▶ [BRIEF]
Scan the data for lines with "curl" and report the count by itself.

▶ [SOURCE MATERIAL]
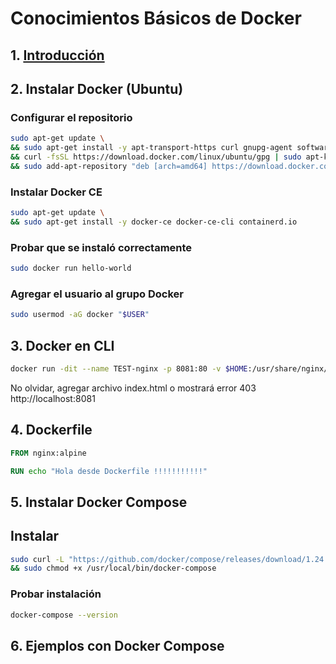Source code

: # Conocimientos Básicos de Docker

## 1. [Introducción](./pages/1._leer_diapositivas.md)

## 2. Instalar Docker (Ubuntu)

### Configurar el repositorio
```bash
sudo apt-get update \
&& sudo apt-get install -y apt-transport-https curl gnupg-agent software-properties-common \
&& curl -fsSL https://download.docker.com/linux/ubuntu/gpg | sudo apt-key add - \
&& sudo add-apt-repository "deb [arch=amd64] https://download.docker.com/linux/ubuntu $(lsb_release -cs) stable"
```

### Instalar Docker CE
```bash
sudo apt-get update \
&& sudo apt-get install -y docker-ce docker-ce-cli containerd.io
```

### Probar que se instaló correctamente
```bash
sudo docker run hello-world
```

### Agregar el usuario al grupo Docker
```bash
sudo usermod -aG docker "$USER"
```

## 3. Docker en CLI
```bash
docker run -dit --name TEST-nginx -p 8081:80 -v $HOME:/usr/share/nginx/html:ro -d nginx:alpine
```
No olvidar, agregar archivo index.html o mostrará error 403
http://localhost:8081

## 4. Dockerfile
```Dockerfile
FROM nginx:alpine

RUN echo "Hola desde Dockerfile !!!!!!!!!!!"
```

## 5. Instalar Docker Compose

## Instalar
```bash
sudo curl -L "https://github.com/docker/compose/releases/download/1.24.0/docker-compose-$(uname -s)-$(uname -m)" -o /usr/local/bin/docker-compose \
&& sudo chmod +x /usr/local/bin/docker-compose
```

### Probar instalación
```bash
docker-compose --version
```

## 6. Ejemplos con Docker Compose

▶ [THE COMPLETED TASK]
3